Wer sich Kosmetika aus fernen Ländern auf Amazon Marketplace bestellt, lebt mitunter gefährlich. Viele Produkte entsprechen nicht der EU-Verordnung und gefährden die Gesundheit, schreibt der Spiegel.
Die Parfümeriekette Douglas und die Drogerieketten dm und Rossmann taten sich nach einem Bericht des Magazins zusammen und ließen bei Amazon Marketplace feilgebotene Artikel vom darauf spezialisierten Unternehmen Sefiro testen. Ergebnis: Von 24 unter die Lupe genommenen Produkten galten gerade einmal zwei als in Deutschland uneingeschränkt verkehrsfähig. Bei den übrigen 22 wurden 93 Verstöße gegen die EU-Kosmetikverordnung festgestellt.
„Weisy Breast Ätherisches Öl“ versprach eine „Thorax-Verbesserung“, gemeint war eine Brustvergrößerung. Die Tester fanden vier nicht angegebene Allergene. Im „Honolulu Bronzing Powder“ wurden Parabene nachgewiesen. Die Konzentration dieser speziellen Konservierungsstoffe lag weit über der zulässigen Höchstkonzentration. Auch die in Deutschland geltenden Bleiwerte wurden überschritten. Das „Arganöl Shampoo gegen Haarausfall“ stimmte gar nicht mit dem auf Amazon Marketplace beworbenen Mittel überein. Das Shampoo wies viele nicht deklarierte Inhaltsstoffe auf, Arganöl war jedoch nicht nachzuweisen.

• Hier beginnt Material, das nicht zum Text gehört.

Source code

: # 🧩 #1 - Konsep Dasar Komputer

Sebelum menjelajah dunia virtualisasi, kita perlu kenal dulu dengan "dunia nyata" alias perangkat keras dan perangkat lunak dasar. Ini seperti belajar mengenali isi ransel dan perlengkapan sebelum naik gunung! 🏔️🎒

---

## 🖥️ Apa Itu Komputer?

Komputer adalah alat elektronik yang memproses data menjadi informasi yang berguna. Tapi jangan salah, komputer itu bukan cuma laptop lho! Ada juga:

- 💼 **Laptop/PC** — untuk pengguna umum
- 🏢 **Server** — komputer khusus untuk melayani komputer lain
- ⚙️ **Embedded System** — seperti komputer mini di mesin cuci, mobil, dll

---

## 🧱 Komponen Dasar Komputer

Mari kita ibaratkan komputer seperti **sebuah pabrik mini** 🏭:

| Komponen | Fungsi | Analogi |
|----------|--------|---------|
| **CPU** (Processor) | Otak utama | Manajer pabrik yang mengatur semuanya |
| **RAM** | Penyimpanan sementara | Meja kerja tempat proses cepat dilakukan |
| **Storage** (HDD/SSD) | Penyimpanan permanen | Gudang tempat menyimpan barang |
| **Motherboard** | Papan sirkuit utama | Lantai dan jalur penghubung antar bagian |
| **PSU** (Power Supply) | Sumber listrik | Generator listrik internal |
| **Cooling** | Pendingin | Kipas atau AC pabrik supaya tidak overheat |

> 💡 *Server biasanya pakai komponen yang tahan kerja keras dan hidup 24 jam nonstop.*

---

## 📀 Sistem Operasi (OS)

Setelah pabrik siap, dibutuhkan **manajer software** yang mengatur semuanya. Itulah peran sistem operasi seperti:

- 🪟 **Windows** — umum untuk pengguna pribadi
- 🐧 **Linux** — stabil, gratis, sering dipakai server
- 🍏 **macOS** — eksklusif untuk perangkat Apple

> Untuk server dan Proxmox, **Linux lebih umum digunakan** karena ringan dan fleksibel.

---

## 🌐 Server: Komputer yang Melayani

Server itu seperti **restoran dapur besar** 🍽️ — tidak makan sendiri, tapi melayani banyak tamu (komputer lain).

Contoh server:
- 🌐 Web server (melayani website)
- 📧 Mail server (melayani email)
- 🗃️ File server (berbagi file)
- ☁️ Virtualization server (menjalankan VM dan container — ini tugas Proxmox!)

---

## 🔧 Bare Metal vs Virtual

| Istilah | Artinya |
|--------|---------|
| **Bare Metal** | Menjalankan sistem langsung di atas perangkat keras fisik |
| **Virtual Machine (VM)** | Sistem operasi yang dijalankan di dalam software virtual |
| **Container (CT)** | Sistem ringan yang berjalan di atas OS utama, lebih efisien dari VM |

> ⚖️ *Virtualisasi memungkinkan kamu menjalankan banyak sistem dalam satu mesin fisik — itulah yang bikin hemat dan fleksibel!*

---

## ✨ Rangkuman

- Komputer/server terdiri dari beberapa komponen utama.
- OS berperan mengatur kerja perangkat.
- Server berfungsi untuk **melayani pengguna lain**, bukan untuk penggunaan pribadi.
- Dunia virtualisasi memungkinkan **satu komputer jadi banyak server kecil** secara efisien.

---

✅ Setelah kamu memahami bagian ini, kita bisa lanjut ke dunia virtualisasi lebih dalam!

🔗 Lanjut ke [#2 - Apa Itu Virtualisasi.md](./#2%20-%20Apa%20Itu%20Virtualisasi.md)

Sei keine in der EU ansässige Firma genannt, die für mögliche Rechtsverstöße hafte, sei zu befürchten, dass die Produkte auch nicht beim Cosmetic Products Notification Portal der EU registriert seien, so der Spiegel. Somit seien auch die Inhaltsstoffe nicht bekannt, was die Erstintervention etwa bei einem Giftnotfall erschweren würde.
Amazon weicht auf Nachfrage aus: „Die Sicherheit unserer Kunden hat oberste Priorität, wir möchten, dass unsere Kunden jederzeit mit Vertrauen bei Amazon einkaufen.“ Man habe „bereits einige der angeführten Produkte entfernt“. Welche das sind und welche trotz bekannter Mängel noch immer im Sortiment geblieben sind, wollte der Versandhändler nicht mitteilen. „Die Untersuchung der Produkte läuft noch“, so die Begründung.

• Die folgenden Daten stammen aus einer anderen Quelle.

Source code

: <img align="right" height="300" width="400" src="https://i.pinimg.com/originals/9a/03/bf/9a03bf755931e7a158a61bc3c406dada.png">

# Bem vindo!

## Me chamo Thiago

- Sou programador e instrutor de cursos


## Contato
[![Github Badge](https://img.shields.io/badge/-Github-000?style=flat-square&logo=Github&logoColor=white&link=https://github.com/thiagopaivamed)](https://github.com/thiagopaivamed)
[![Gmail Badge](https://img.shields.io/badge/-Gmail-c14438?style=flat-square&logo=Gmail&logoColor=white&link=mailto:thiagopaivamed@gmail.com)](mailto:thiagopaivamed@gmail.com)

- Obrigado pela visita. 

Wenn sich Sicherheitsbedenken als begründet herausstellten, werde es entfernt, man wende sich dann „an Verkäufer, Hersteller und Behörden, um mithilfe zusätzlicher Informationen eventuelle weitere Maßnahmen zu ergreifen“. Wie häufig das vorkommt und wie viele Beschwerden beim Kundendienst schon eingegangen seien, wollte Amazon nicht verraten.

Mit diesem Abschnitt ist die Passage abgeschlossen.